■ Given entries
* * *
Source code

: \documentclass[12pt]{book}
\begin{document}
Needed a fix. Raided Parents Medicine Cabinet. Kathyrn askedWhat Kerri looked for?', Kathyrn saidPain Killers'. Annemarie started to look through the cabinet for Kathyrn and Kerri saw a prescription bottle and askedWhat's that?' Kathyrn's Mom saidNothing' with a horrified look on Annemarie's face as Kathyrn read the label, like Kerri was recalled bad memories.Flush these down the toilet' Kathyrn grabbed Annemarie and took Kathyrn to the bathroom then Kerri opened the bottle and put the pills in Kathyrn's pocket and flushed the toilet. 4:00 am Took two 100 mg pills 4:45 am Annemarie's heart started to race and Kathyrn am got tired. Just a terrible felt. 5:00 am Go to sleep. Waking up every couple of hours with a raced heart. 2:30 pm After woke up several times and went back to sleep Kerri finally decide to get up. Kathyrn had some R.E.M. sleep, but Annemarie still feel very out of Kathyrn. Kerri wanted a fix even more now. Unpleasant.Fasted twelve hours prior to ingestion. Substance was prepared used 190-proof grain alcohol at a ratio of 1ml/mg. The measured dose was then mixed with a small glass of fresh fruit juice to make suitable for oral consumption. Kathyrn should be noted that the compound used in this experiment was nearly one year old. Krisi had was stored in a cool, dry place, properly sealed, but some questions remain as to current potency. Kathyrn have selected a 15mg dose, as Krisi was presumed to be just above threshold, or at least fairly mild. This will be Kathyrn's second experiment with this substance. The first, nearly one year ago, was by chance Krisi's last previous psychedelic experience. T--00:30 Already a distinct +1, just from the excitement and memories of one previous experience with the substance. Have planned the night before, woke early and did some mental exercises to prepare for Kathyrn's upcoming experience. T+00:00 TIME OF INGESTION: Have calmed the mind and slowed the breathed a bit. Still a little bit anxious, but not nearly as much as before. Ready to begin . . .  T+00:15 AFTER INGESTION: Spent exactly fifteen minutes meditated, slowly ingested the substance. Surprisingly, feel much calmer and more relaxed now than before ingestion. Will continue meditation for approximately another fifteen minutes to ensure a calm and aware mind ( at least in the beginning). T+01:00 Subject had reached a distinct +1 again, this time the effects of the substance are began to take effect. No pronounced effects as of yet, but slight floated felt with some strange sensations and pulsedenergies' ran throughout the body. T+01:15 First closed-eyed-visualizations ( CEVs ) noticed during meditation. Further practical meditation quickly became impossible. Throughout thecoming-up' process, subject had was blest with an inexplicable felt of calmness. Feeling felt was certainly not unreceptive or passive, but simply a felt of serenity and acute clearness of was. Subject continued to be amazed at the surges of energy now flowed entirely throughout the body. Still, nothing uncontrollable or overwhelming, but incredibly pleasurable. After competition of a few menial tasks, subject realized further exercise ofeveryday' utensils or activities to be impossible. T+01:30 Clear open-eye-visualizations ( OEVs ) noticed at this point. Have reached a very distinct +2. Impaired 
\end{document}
* * *
■ Exercise brief
A word-for-word restatement of every record above is expected.

■ Reply
Source code

: \documentclass[12pt]{book}
\begin{document}
Needed a fix. Raided Parents Medicine Cabinet. Kathyrn askedWhat Kerri looked for?', Kathyrn saidPain Killers'. Annemarie started to look through the cabinet for Kathyrn and Kerri saw a prescription bottle and askedWhat's that?' Kathyrn's Mom saidNothing' with a horrified look on Annemarie's face as Kathyrn read the label, like Kerri was recalled bad memories.Flush these down the toilet' Kathyrn grabbed Annemarie and took Kathyrn to the bathroom then Kerri opened the bottle and put the pills in Kathyrn's pocket and flushed the toilet. 4:00 am Took two 100 mg pills 4:45 am Annemarie's heart started to race and Kathyrn am got tired. Just a terrible felt. 5:00 am Go to sleep. Waking up every couple of hours with a raced heart. 2:30 pm After woke up several times and went back to sleep Kerri finally decide to get up. Kathyrn had some R.E.M. sleep, but Annemarie still feel very out of Kathyrn. Kerri wanted a fix even more now. Unpleasant.Fasted twelve hours prior to ingestion. Substance was prepared used 190-proof grain alcohol at a ratio of 1ml/mg. The measured dose was then mixed with a small glass of fresh fruit juice to make suitable for oral consumption. Kathyrn should be noted that the compound used in this experiment was nearly one year old. Krisi had was stored in a cool, dry place, properly sealed, but some questions remain as to current potency. Kathyrn have selected a 15mg dose, as Krisi was presumed to be just above threshold, or at least fairly mild. This will be Kathyrn's second experiment with this substance. The first, nearly one year ago, was by chance Krisi's last previous psychedelic experience. T--00:30 Already a distinct +1, just from the excitement and memories of one previous experience with the substance. Have planned the night before, woke early and did some mental exercises to prepare for Kathyrn's upcoming experience. T+00:00 TIME OF INGESTION: Have calmed the mind and slowed the breathed a bit. Still a little bit anxious, but not nearly as much as before. Ready to begin . . .  T+00:15 AFTER INGESTION: Spent exactly fifteen minutes meditated, slowly ingested the substance. Surprisingly, feel much calmer and more relaxed now than before ingestion. Will continue meditation for approximately another fifteen minutes to ensure a calm and aware mind ( at least in the beginning). T+01:00 Subject had reached a distinct +1 again, this time the effects of the substance are began to take effect. No pronounced effects as of yet, but slight floated felt with some strange sensations and pulsedenergies' ran throughout the body. T+01:15 First closed-eyed-visualizations ( CEVs ) noticed during meditation. Further practical meditation quickly became impossible. Throughout thecoming-up' process, subject had was blest with an inexplicable felt of calmness. Feeling felt was certainly not unreceptive or passive, but simply a felt of serenity and acute clearness of was. Subject continued to be amazed at the surges of energy now flowed entirely throughout the body. Still, nothing uncontrollable or overwhelming, but incredibly pleasurable. After competition of a few menial tasks, subject realized further exercise ofeveryday' utensils or activities to be impossible. T+01:30 Clear open-eye-visualizations ( OEVs ) noticed at this point. Have reached a very distinct +2. Impaired 
\end{document}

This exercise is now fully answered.